During the so-called Yahapalana government, institutions such as the National Unity and Reconciliation (ONUR), Consultation Task Force on Reconciliation Mechanisms (CTFRM), Office on Missing Persons (OMP) and Office for Reparations were established,  but again under duress by the United Nations Human Rights Council (UNHRC). However, they are viewed with suspicion by the radicals on either side.
The only structural change that is in place for the resolution of the ethnic issue for the past several decades is the provincial council system. But it was,  too imposed on the country by  Indian leaders. Besides, the councils received step-motherly treatment by successive governments, and  Tamil leaders also abused the system by weaponising it against the government.
When it comes to transitional justice after armed conflict, Tamils prefer retributive justice - punishing those who had violated their human rights - while the government seems to prefer restorative justice, meaning focusing on repairing the harm done to victims by way of financial compensation.
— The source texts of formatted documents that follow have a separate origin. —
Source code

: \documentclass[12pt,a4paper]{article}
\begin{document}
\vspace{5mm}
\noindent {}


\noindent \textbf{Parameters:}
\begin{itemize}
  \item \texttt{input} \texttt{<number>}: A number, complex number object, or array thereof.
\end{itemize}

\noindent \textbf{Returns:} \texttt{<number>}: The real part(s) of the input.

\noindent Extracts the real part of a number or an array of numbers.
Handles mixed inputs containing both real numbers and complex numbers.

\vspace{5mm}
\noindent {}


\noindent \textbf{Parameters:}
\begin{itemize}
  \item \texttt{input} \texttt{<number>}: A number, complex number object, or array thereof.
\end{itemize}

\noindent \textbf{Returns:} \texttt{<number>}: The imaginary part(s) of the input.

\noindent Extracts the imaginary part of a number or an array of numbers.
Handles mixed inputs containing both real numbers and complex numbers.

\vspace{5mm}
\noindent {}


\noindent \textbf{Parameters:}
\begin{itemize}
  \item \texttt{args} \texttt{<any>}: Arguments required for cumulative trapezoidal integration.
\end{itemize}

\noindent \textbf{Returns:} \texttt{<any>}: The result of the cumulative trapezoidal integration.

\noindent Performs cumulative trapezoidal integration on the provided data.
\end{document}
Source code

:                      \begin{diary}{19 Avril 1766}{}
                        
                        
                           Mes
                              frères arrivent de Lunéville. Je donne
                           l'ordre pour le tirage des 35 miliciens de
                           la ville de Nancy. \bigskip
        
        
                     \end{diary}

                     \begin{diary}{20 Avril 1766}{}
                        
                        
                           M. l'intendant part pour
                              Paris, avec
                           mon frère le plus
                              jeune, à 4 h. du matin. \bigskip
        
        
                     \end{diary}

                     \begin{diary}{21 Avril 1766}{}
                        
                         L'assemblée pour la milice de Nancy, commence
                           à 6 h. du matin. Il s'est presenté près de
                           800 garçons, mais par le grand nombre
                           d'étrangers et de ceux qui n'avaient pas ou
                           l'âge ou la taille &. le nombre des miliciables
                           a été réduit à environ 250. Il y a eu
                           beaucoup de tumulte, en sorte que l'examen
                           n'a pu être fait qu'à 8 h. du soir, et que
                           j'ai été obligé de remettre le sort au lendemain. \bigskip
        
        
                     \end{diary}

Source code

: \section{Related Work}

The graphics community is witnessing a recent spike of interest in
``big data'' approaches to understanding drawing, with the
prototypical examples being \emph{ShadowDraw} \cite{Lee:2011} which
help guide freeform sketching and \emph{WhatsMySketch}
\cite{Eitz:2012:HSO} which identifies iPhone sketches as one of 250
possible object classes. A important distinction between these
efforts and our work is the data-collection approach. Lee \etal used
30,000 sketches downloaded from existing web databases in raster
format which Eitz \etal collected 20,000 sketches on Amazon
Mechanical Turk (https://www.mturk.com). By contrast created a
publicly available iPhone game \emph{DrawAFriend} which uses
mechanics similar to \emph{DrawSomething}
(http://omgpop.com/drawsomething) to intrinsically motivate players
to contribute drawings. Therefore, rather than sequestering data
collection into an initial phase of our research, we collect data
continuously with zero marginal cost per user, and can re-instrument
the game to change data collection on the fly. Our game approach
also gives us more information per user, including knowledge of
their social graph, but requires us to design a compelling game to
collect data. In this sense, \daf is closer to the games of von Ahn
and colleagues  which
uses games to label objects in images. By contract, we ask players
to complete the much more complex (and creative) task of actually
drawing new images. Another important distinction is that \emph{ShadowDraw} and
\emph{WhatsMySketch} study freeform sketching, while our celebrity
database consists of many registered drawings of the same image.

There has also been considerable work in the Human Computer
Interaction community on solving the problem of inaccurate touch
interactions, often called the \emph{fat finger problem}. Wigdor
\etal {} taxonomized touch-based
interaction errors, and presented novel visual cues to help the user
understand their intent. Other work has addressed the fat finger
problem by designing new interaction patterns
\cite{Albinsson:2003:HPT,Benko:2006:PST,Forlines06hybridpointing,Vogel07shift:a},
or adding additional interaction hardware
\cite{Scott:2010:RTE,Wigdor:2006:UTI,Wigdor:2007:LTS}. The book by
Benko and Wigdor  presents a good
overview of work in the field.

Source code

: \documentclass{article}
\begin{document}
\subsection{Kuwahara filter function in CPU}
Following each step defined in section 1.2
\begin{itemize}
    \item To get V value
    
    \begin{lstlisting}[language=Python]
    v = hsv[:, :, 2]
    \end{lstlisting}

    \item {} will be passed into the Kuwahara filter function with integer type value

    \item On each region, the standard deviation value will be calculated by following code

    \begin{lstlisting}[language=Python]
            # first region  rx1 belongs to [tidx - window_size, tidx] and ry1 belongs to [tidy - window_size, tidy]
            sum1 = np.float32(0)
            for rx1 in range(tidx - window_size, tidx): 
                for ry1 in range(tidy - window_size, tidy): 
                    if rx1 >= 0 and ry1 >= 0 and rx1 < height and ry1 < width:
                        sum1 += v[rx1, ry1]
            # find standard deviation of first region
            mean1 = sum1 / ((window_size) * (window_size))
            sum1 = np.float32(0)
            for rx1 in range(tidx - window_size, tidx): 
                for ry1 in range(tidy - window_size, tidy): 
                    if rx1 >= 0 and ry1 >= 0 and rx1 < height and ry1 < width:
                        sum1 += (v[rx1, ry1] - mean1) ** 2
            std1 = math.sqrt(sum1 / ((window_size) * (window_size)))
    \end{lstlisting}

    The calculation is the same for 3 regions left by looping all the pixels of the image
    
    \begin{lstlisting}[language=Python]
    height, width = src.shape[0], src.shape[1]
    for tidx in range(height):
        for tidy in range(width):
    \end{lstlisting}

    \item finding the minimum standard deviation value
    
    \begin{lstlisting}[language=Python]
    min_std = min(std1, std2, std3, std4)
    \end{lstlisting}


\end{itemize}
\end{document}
The Tamil stance is based on the perception that only the state has violated human rights which has now been almost universally accepted. 
However, in 2015, the UNHRC compiled a special report based on a 2014 investigation by a panel of experts appointed by the then High Commissioner for Human Rights, Navanethem Pillay and it accused the LTTE of committing all  types of violations as the armed forces, with the exception of sexual violence. 
There is a vast gap between the political demands of  Tamil leaders and what the government is prepared to offer. Neither party is prepared to compromise for genuine ideological reasons or circumstantial pressure. Although there seems to be individual leaders on either side of the ethnic divide who are prepared to compromise for a lasting solution, they are reluctant to be branded as traitors. It is an impasse that might widen the gap.